(Saved entries)
^^^^^^^^^^^^^^^^

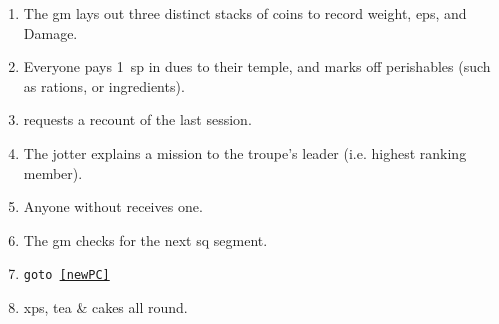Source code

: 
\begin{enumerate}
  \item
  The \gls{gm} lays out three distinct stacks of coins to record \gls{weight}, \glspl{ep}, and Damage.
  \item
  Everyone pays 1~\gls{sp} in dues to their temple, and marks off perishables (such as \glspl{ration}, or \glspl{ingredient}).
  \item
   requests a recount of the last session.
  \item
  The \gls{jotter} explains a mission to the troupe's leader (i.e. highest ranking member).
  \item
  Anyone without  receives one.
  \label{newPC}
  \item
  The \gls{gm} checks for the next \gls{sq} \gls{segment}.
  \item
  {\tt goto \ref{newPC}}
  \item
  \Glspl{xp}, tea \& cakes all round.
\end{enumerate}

^^^^^^^^^^^^^^^^

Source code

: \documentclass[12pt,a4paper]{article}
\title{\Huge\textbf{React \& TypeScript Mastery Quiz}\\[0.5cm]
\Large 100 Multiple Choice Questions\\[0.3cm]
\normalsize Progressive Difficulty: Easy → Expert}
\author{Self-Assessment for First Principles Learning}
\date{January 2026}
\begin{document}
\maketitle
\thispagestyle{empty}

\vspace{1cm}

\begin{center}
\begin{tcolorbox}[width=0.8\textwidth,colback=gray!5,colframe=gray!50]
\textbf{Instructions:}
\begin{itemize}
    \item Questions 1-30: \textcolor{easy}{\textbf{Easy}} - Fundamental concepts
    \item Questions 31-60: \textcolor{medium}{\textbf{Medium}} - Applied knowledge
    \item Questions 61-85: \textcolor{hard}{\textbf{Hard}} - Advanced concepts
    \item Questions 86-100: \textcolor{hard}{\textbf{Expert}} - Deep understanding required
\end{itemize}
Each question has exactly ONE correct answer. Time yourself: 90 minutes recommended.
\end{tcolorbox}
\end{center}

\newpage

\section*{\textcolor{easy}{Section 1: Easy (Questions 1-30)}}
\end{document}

^^^^^^^^^^^^^^^^

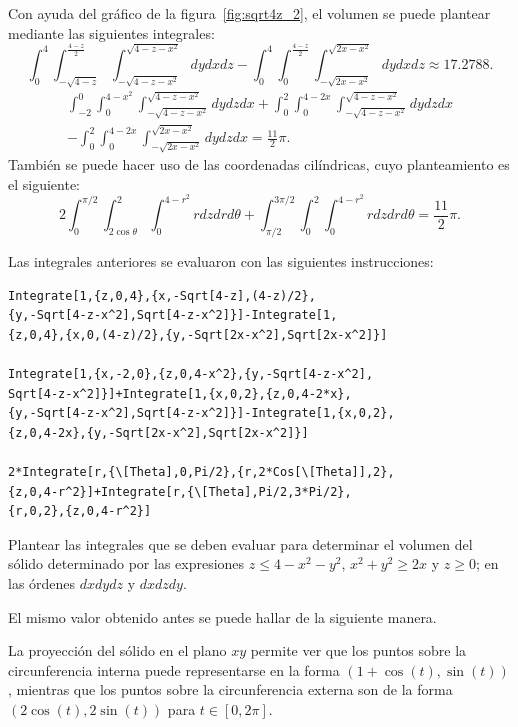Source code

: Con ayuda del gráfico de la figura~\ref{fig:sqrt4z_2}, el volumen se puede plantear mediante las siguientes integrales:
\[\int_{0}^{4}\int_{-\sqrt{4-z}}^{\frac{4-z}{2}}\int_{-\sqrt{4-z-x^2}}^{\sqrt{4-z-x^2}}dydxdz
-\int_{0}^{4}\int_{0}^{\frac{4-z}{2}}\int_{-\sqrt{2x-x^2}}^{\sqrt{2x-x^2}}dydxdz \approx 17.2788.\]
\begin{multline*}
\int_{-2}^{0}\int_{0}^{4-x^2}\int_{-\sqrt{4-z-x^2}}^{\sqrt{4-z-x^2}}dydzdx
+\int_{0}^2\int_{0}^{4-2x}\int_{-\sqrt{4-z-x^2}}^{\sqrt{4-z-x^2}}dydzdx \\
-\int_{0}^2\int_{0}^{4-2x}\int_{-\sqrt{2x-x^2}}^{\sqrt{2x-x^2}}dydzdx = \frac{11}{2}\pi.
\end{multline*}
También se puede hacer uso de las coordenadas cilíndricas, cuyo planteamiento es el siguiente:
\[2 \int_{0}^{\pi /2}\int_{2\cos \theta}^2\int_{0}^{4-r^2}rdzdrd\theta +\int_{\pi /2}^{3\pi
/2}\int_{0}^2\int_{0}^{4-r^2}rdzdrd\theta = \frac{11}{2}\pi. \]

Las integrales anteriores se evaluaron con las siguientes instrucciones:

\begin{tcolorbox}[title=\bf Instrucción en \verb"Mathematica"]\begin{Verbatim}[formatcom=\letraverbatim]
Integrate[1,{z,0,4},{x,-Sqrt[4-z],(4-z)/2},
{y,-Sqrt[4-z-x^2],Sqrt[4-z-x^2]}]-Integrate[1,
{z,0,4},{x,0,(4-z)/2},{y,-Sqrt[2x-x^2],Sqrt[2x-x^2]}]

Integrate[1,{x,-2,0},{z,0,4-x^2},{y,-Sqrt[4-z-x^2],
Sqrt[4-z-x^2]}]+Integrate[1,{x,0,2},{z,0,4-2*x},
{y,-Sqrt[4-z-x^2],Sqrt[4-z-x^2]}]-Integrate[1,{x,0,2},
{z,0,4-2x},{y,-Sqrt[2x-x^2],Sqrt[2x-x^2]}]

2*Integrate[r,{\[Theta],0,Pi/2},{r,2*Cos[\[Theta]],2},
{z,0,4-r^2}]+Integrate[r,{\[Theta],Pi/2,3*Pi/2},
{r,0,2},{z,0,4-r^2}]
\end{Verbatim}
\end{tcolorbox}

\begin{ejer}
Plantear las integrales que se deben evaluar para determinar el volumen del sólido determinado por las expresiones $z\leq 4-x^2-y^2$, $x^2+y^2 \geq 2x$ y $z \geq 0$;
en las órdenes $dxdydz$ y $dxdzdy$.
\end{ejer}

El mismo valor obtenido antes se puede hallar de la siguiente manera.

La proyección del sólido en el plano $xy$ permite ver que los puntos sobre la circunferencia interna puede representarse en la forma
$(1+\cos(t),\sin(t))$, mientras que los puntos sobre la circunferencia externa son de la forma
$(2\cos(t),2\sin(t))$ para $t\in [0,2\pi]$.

^^^^^^^^^^^^^^^^

TASK OBJECTIVE: Reproduce each line from the records that contains the word "volumen".

OUTPUT OF THE EXERCISE:
: Con ayuda del gráfico de la figura~\ref{fig:sqrt4z_2}, el volumen se puede plantear mediante las siguientes integrales:
Plantear las integrales que se deben evaluar para determinar el volumen del sólido determinado por las expresiones $z\leq 4-x^2-y^2$, $x^2+y^2 \geq 2x$ y $z \geq 0$;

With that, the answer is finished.